Suspensão do Rodízio de Veículos em São Paulo
A Prefeitura de São Paulo anunciou a interrupção do rodízio de veículos na terça-feira, 4 de agosto, devido à greve dos ferroviários nas linhas 11-Coral, 12-Safira e 13-Jade da CPTM. A decisão foi tomada em função da paralisação programada, que não tinha um plano de contingência claro até o momento de publicação do comunicado.
Greve dos Ferroviários
Na tarde de segunda-feira, 3 de agosto, o Sindicato dos Ferroviários da Central do Brasil optou por parar as atividades indefinidamente. Esta decisão surgiu após conversas sem resolução com representantes do governo estadual. A assembleia refletiu o descontentamento dos trabalhadores, que gravitam em torno das linhas que serão afetadas.
Motivos da Paralisação dos Ferroviários
Outra questão relevante para a greve foi a falta de consenso nas negociações anteriores. As reivindicações expressas pelos ferroviários incluem:

- A reestatização das linhas 11-Coral, 12-Safira e 13-Jade, atualmente sob a responsabilidade da Trivia Trens.
- A garantia da manutenção de todos os empregos na CPTM.
- A aprovação do Projeto de Lei nº 730/2025 pela Assembleia Legislativa do Estado de São Paulo, que visa a absorção dos trabalhadores da CPTM por órgãos da administração pública estadual.
Impacto na Mobilidade Urbana
Com a greve, a mobilidade urbana na capital paulista pode passar por grandes alterações, especialmente para aqueles que utilizam as linhas afetadas pela paralisação.
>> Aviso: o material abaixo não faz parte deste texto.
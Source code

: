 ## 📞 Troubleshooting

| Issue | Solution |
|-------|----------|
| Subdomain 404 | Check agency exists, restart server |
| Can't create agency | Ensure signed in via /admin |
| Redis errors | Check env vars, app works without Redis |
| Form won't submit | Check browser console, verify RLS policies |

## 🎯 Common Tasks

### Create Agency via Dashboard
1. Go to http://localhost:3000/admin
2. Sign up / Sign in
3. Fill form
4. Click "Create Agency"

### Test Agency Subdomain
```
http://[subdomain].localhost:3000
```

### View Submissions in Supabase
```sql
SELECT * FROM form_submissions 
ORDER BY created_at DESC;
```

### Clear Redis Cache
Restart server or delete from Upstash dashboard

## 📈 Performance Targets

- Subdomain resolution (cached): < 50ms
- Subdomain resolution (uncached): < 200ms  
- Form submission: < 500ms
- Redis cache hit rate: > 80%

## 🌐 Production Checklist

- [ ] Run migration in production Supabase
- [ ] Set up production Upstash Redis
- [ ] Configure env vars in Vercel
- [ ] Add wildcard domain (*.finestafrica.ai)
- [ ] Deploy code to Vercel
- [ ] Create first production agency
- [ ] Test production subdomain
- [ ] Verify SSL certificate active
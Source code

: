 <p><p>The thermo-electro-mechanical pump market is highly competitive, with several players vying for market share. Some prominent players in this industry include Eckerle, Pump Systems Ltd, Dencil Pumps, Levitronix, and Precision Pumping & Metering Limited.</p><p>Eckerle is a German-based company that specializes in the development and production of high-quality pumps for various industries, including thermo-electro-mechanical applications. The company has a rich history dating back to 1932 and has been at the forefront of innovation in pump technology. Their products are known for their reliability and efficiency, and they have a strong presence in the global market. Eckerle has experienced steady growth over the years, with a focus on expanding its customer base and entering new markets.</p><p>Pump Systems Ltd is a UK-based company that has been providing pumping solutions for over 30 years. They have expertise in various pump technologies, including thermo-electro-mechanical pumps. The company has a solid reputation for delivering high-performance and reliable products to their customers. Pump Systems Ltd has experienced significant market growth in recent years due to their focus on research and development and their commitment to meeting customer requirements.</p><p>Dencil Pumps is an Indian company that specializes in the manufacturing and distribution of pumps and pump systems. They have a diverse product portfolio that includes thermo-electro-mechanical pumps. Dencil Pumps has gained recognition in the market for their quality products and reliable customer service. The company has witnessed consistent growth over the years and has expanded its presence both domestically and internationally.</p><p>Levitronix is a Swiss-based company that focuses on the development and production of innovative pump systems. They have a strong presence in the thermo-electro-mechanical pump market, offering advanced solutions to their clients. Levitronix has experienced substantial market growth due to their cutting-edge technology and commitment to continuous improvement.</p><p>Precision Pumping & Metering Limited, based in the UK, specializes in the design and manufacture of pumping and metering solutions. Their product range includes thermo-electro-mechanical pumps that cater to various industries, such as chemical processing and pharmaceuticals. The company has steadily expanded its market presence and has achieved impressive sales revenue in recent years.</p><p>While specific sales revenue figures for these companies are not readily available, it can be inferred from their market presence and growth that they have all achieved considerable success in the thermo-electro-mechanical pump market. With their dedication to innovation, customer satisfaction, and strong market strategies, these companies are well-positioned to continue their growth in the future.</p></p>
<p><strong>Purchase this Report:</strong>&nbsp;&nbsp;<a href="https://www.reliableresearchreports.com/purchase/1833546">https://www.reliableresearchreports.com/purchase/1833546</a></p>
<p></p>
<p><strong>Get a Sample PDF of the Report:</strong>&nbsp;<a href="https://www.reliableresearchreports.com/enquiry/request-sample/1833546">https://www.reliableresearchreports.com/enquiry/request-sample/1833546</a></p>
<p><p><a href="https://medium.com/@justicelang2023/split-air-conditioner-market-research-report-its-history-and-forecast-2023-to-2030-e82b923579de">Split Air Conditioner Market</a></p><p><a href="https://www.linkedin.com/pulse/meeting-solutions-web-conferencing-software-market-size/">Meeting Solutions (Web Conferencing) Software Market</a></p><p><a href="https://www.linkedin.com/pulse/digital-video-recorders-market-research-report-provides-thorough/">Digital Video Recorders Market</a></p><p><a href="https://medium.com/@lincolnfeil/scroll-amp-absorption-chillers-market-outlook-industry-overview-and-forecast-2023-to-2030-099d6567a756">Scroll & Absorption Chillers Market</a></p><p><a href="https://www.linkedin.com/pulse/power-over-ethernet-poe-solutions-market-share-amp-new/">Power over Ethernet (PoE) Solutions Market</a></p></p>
O rodízio de veículos, que normalmente restringe a circulação de carros em determinadas datas, foi suspenso como uma medida para ajudar a minimizar os impactos sobre o trânsito.
Operações das Linhas Não Afetadas
Durante a greve, a previsão para o funcionamento das linhas da CPTM é a seguinte:
- Linha 10-Turquesa: operação normal.
- Linhas 11-Coral e 12-Safira: plano de contingência adotado.
- Linha 13-Jade: sem operação.
- Expresso Aeroporto: serviço suspenso.
- Linhas 7-Rubi, 8-Diamante e 9-Esmeralda: funcionamento normal.
- Metrô de São Paulo: todas as linhas operam sem alterações.
Reivindicações dos Ferroviários
As principais reivindicações incluem uma clara demanda por proteção dos postos de trabalho e a integração dos ferroviários em um sistema que garanta seus direitos. A situação se intensificou quando os ferroviários se sentiram ignorados após múltiplos encontros sem um avanço significativo nas negociações.
Histórico de Greves na CPTM
A CPTM já enfrentou outras greves no passado, refletindo um histórico de tensões entre os trabalhadores e a administração. Estas ações frequentemente repercutem na mobilidade da cidade e evidenciam a luta por condições de trabalho mais justas.
Como a Prefeitura Reagiu
Em resposta à situação, a Prefeitura expressou preocupações sobre os efeitos da greve sobre a população. O comunicado lamentou a falta de acordo e ressaltou a importância de evitar que a população fosse utilizada como um “ferramenta de pressão política”.
Alternativas de Transporte
Com a suspensão de algumas linhas da CPTM, os passageiros são incentivados a buscar alternativas de transporte. O uso de aplicativos de transporte, ônibus convencionais ou até mesmo a utilização de bicicletas podem ser uma solução viável para minimizar os impactos da greve.
Declarações da CPTM
Em uma nota oficial, a CPTM lamentou a escolha do sindicato em manter a paralisação. A gestão informou que a operação de 80% do efetivo nos horários de pico e de 60% nos outros períodos foi determinada pelo Tribunal Regional do Trabalho, além da aplicação de multa diária ao sindicato por descumprimento.
Próximos Passos e Negociações
Expectativas para as próximas etapas incluem novas reuniões entre o sindicato e o governo para discutir as reivindicações pendentes. A aceitação de um novo acordo será fundamental para retomar as operações normais e restaurar a confiança dos usuários no sistema ferroviário.